No tiene, jamás ha tenido, justificación alguna ese ensañamiento con los prisioneros vascos y sus familiares. Ni aun en el caso de que hubiera dado sus «frutos», una falsedad que  tampoco habría podido obviar que todas las medidas de excepción aplicadas durante décadas no se ajustan a la ya de por sí rígida legalidad, porque esos «frutos» nada tienen que ver con la justicia, sino que son objetivos políticos que en estos momentos se concretan en entorpecer y retrasar la resolución de un conflicto que, al contrario de lo que  algunos afirman, sigue causando sufrimiento, precisamente en ese colectivo y sus familias. 

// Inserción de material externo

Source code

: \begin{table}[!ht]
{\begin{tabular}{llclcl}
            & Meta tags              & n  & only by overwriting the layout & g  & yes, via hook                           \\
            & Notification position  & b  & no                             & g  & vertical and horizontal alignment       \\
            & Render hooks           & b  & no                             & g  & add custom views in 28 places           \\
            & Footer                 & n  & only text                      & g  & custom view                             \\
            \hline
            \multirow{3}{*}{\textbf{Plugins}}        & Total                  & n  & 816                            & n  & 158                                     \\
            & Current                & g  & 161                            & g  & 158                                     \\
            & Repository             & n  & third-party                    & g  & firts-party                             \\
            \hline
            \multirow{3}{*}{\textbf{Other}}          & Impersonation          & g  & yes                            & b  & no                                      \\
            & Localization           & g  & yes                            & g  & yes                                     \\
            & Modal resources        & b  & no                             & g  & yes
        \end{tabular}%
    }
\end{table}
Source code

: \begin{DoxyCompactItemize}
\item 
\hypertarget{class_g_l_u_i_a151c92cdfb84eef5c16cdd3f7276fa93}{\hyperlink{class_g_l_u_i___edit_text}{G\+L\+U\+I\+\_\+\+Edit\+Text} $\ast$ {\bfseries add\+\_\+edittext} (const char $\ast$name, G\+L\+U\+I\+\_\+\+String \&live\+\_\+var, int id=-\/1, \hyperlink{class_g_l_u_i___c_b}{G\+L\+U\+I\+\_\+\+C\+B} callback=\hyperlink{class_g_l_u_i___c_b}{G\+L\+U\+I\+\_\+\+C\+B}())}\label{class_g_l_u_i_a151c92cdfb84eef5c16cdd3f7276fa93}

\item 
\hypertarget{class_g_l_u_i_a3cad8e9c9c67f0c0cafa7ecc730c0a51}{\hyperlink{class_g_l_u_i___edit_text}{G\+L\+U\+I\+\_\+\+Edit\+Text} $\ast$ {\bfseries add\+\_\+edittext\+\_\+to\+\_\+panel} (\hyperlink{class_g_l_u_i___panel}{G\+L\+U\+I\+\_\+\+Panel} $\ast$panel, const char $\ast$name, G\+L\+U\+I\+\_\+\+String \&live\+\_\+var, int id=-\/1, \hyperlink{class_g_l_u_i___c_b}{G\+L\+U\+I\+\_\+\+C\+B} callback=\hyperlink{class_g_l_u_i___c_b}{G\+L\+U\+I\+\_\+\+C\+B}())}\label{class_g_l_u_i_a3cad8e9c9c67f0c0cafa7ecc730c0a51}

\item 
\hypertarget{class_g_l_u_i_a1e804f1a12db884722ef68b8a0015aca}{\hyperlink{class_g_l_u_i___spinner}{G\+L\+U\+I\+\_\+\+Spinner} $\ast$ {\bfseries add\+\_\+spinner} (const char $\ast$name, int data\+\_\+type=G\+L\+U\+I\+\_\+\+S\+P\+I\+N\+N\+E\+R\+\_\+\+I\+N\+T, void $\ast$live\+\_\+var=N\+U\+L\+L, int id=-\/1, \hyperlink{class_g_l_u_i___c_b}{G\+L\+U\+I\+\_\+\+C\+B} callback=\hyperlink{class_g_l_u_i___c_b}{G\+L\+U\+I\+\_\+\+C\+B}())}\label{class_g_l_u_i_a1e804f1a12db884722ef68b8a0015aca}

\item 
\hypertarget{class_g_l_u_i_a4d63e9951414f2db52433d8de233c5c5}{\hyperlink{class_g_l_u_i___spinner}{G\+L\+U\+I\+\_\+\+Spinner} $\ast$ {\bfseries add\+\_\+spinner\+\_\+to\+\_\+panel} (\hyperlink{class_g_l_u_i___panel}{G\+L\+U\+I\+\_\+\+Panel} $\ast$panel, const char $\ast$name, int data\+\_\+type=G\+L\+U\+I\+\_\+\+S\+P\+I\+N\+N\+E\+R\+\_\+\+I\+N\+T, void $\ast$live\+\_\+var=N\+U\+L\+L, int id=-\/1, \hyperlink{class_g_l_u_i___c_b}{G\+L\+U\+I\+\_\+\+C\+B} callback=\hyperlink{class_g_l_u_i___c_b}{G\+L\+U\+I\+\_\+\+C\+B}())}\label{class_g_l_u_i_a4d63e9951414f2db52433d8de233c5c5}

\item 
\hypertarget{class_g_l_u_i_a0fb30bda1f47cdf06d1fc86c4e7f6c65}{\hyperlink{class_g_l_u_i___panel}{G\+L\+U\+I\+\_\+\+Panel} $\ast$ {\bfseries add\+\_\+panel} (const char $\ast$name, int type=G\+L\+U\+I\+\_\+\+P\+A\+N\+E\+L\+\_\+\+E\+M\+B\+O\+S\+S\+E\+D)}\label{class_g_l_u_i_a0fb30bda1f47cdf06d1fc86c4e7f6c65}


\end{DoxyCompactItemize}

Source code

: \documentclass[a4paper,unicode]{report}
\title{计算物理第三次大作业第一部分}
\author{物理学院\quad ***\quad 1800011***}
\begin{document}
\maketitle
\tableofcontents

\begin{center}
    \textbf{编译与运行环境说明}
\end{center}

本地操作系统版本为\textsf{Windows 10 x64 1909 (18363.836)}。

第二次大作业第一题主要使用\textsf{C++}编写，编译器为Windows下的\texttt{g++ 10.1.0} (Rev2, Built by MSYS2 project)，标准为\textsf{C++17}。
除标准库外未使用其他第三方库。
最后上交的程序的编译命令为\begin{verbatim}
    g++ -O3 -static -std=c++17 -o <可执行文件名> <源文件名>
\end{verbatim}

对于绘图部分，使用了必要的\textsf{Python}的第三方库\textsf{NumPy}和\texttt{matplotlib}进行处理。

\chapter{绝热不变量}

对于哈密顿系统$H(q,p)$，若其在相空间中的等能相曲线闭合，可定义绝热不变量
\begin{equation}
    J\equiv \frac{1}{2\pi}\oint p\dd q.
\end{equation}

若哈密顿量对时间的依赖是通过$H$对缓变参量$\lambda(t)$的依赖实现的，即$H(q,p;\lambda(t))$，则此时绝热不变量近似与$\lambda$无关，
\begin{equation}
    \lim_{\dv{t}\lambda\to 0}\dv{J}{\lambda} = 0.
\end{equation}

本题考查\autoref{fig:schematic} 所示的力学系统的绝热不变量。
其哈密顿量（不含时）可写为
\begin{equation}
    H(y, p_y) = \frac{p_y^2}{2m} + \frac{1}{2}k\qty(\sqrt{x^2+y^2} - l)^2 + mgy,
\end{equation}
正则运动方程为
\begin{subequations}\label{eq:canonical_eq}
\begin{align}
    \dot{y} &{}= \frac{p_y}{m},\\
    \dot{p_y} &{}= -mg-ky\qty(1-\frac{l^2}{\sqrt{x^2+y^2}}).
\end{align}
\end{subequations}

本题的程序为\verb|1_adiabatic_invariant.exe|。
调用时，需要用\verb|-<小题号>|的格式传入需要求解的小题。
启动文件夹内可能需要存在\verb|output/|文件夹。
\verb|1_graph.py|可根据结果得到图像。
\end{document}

 Es preciso arrastrar esa losa que pesa sobre ellos y sobre la sociedad vasca. Desde la más elemental defensa de los derechos de todos, desde la política, desde las instituciones, cuyo deber no solo es posicionarse contra esa vulneración de derechos, sino también implicarse activamente en su defensa como en la de cualquier otro ciudadano vasco. El sábado, en Bilbo y Baiona, esa losa se moverá, pero será necesario seguir empujando hasta que en este país se pueda hablar de paz y convivencia. Sin losas, sin presos.